▶ Task instructions: What follows is a set of records. Repeat every one of them exactly.
#### Exercise inputs ####
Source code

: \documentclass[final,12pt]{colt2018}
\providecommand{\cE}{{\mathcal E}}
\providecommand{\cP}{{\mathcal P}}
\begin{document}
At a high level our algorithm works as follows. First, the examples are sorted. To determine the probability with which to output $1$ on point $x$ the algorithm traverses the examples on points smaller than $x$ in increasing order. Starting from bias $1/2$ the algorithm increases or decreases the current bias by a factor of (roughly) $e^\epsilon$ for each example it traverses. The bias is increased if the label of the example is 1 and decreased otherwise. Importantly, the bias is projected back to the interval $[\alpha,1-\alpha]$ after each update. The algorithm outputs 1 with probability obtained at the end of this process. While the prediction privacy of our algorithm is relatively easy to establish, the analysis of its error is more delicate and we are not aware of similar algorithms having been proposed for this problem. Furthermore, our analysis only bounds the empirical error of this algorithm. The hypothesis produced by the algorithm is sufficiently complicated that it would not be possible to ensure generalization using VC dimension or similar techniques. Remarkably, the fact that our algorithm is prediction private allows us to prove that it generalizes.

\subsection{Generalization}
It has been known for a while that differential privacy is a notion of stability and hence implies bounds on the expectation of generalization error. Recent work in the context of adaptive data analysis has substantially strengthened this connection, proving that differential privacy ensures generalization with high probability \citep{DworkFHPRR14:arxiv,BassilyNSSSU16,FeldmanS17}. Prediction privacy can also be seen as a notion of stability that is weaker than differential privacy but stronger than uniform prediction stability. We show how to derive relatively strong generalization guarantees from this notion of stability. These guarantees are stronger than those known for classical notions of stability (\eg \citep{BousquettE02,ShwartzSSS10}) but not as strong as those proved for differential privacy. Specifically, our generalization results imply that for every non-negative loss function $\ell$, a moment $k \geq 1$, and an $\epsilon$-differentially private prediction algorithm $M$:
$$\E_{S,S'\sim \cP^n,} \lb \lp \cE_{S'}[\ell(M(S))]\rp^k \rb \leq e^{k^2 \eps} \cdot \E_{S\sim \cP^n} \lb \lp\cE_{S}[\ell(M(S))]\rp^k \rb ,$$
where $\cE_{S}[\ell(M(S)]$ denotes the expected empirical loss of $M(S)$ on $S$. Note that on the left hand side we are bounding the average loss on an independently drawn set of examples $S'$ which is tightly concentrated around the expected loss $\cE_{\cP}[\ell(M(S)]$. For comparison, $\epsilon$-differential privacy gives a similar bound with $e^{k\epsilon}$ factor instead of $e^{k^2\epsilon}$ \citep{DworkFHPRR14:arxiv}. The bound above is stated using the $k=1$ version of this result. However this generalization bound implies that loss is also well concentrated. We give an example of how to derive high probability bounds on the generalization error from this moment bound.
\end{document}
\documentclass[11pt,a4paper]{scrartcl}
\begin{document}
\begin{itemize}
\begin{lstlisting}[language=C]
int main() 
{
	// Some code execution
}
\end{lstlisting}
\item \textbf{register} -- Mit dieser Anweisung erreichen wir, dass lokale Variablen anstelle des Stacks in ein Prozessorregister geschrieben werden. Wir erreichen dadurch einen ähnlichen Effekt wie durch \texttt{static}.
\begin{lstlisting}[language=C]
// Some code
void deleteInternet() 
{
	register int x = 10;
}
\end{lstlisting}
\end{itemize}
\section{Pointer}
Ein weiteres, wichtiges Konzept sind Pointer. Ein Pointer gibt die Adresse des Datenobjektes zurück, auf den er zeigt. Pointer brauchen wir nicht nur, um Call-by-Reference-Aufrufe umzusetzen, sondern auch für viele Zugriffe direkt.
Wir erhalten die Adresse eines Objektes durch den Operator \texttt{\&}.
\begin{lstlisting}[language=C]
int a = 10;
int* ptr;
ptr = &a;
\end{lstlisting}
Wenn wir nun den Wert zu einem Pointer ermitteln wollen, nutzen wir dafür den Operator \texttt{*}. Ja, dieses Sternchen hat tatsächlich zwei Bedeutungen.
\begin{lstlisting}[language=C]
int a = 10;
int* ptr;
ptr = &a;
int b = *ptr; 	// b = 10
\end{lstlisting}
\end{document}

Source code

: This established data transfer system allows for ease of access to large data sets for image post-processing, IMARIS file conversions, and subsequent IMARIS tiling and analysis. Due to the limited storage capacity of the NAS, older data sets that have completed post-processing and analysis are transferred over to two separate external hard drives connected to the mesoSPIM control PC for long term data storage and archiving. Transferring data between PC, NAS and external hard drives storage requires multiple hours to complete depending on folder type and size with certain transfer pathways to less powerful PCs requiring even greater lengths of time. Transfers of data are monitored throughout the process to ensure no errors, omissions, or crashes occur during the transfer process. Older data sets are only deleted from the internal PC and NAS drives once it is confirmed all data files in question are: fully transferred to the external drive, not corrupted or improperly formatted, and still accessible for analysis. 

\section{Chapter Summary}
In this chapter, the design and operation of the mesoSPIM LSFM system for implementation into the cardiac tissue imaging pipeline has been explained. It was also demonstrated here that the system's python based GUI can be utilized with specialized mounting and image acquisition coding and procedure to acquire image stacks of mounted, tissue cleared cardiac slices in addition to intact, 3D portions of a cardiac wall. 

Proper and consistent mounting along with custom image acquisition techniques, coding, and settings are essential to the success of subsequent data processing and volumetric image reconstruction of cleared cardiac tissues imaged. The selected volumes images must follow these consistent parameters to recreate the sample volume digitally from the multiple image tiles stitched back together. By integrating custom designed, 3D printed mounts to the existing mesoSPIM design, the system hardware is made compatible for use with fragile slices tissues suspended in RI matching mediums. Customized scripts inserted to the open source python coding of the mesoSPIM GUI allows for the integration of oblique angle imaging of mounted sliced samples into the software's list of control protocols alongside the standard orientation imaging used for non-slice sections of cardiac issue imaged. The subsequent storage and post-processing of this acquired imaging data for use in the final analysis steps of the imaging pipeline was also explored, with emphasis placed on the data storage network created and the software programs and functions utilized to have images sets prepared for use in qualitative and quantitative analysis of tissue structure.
####
▶ Answer box:
Source code

: \documentclass[final,12pt]{colt2018}
\providecommand{\cE}{{\mathcal E}}
\providecommand{\cP}{{\mathcal P}}
\begin{document}
At a high level our algorithm works as follows. First, the examples are sorted. To determine the probability with which to output $1$ on point $x$ the algorithm traverses the examples on points smaller than $x$ in increasing order. Starting from bias $1/2$ the algorithm increases or decreases the current bias by a factor of (roughly) $e^\epsilon$ for each example it traverses. The bias is increased if the label of the example is 1 and decreased otherwise. Importantly, the bias is projected back to the interval $[\alpha,1-\alpha]$ after each update. The algorithm outputs 1 with probability obtained at the end of this process. While the prediction privacy of our algorithm is relatively easy to establish, the analysis of its error is more delicate and we are not aware of similar algorithms having been proposed for this problem. Furthermore, our analysis only bounds the empirical error of this algorithm. The hypothesis produced by the algorithm is sufficiently complicated that it would not be possible to ensure generalization using VC dimension or similar techniques. Remarkably, the fact that our algorithm is prediction private allows us to prove that it generalizes.

\subsection{Generalization}
It has been known for a while that differential privacy is a notion of stability and hence implies bounds on the expectation of generalization error. Recent work in the context of adaptive data analysis has substantially strengthened this connection, proving that differential privacy ensures generalization with high probability \citep{DworkFHPRR14:arxiv,BassilyNSSSU16,FeldmanS17}. Prediction privacy can also be seen as a notion of stability that is weaker than differential privacy but stronger than uniform prediction stability. We show how to derive relatively strong generalization guarantees from this notion of stability. These guarantees are stronger than those known for classical notions of stability (\eg \citep{BousquettE02,ShwartzSSS10}) but not as strong as those proved for differential privacy. Specifically, our generalization results imply that for every non-negative loss function $\ell$, a moment $k \geq 1$, and an $\epsilon$-differentially private prediction algorithm $M$:
$$\E_{S,S'\sim \cP^n,} \lb \lp \cE_{S'}[\ell(M(S))]\rp^k \rb \leq e^{k^2 \eps} \cdot \E_{S\sim \cP^n} \lb \lp\cE_{S}[\ell(M(S))]\rp^k \rb ,$$
where $\cE_{S}[\ell(M(S)]$ denotes the expected empirical loss of $M(S)$ on $S$. Note that on the left hand side we are bounding the average loss on an independently drawn set of examples $S'$ which is tightly concentrated around the expected loss $\cE_{\cP}[\ell(M(S)]$. For comparison, $\epsilon$-differential privacy gives a similar bound with $e^{k\epsilon}$ factor instead of $e^{k^2\epsilon}$ \citep{DworkFHPRR14:arxiv}. The bound above is stated using the $k=1$ version of this result. However this generalization bound implies that loss is also well concentrated. We give an example of how to derive high probability bounds on the generalization error from this moment bound.
\end{document}
\documentclass[11pt,a4paper]{scrartcl}
\begin{document}
\begin{itemize}
\begin{lstlisting}[language=C]
int main() 
{
	// Some code execution
}
\end{lstlisting}
\item \textbf{register} -- Mit dieser Anweisung erreichen wir, dass lokale Variablen anstelle des Stacks in ein Prozessorregister geschrieben werden. Wir erreichen dadurch einen ähnlichen Effekt wie durch \texttt{static}.
\begin{lstlisting}[language=C]
// Some code
void deleteInternet() 
{
	register int x = 10;
}
\end{lstlisting}
\end{itemize}
\section{Pointer}
Ein weiteres, wichtiges Konzept sind Pointer. Ein Pointer gibt die Adresse des Datenobjektes zurück, auf den er zeigt. Pointer brauchen wir nicht nur, um Call-by-Reference-Aufrufe umzusetzen, sondern auch für viele Zugriffe direkt.
Wir erhalten die Adresse eines Objektes durch den Operator \texttt{\&}.
\begin{lstlisting}[language=C]
int a = 10;
int* ptr;
ptr = &a;
\end{lstlisting}
Wenn wir nun den Wert zu einem Pointer ermitteln wollen, nutzen wir dafür den Operator \texttt{*}. Ja, dieses Sternchen hat tatsächlich zwei Bedeutungen.
\begin{lstlisting}[language=C]
int a = 10;
int* ptr;
ptr = &a;
int b = *ptr; 	// b = 10
\end{lstlisting}
\end{document}

Source code

: This established data transfer system allows for ease of access to large data sets for image post-processing, IMARIS file conversions, and subsequent IMARIS tiling and analysis. Due to the limited storage capacity of the NAS, older data sets that have completed post-processing and analysis are transferred over to two separate external hard drives connected to the mesoSPIM control PC for long term data storage and archiving. Transferring data between PC, NAS and external hard drives storage requires multiple hours to complete depending on folder type and size with certain transfer pathways to less powerful PCs requiring even greater lengths of time. Transfers of data are monitored throughout the process to ensure no errors, omissions, or crashes occur during the transfer process. Older data sets are only deleted from the internal PC and NAS drives once it is confirmed all data files in question are: fully transferred to the external drive, not corrupted or improperly formatted, and still accessible for analysis. 

\section{Chapter Summary}
In this chapter, the design and operation of the mesoSPIM LSFM system for implementation into the cardiac tissue imaging pipeline has been explained. It was also demonstrated here that the system's python based GUI can be utilized with specialized mounting and image acquisition coding and procedure to acquire image stacks of mounted, tissue cleared cardiac slices in addition to intact, 3D portions of a cardiac wall. 

Proper and consistent mounting along with custom image acquisition techniques, coding, and settings are essential to the success of subsequent data processing and volumetric image reconstruction of cleared cardiac tissues imaged. The selected volumes images must follow these consistent parameters to recreate the sample volume digitally from the multiple image tiles stitched back together. By integrating custom designed, 3D printed mounts to the existing mesoSPIM design, the system hardware is made compatible for use with fragile slices tissues suspended in RI matching mediums. Customized scripts inserted to the open source python coding of the mesoSPIM GUI allows for the integration of oblique angle imaging of mounted sliced samples into the software's list of control protocols alongside the standard orientation imaging used for non-slice sections of cardiac issue imaged. The subsequent storage and post-processing of this acquired imaging data for use in the final analysis steps of the imaging pipeline was also explored, with emphasis placed on the data storage network created and the software programs and functions utilized to have images sets prepared for use in qualitative and quantitative analysis of tissue structure.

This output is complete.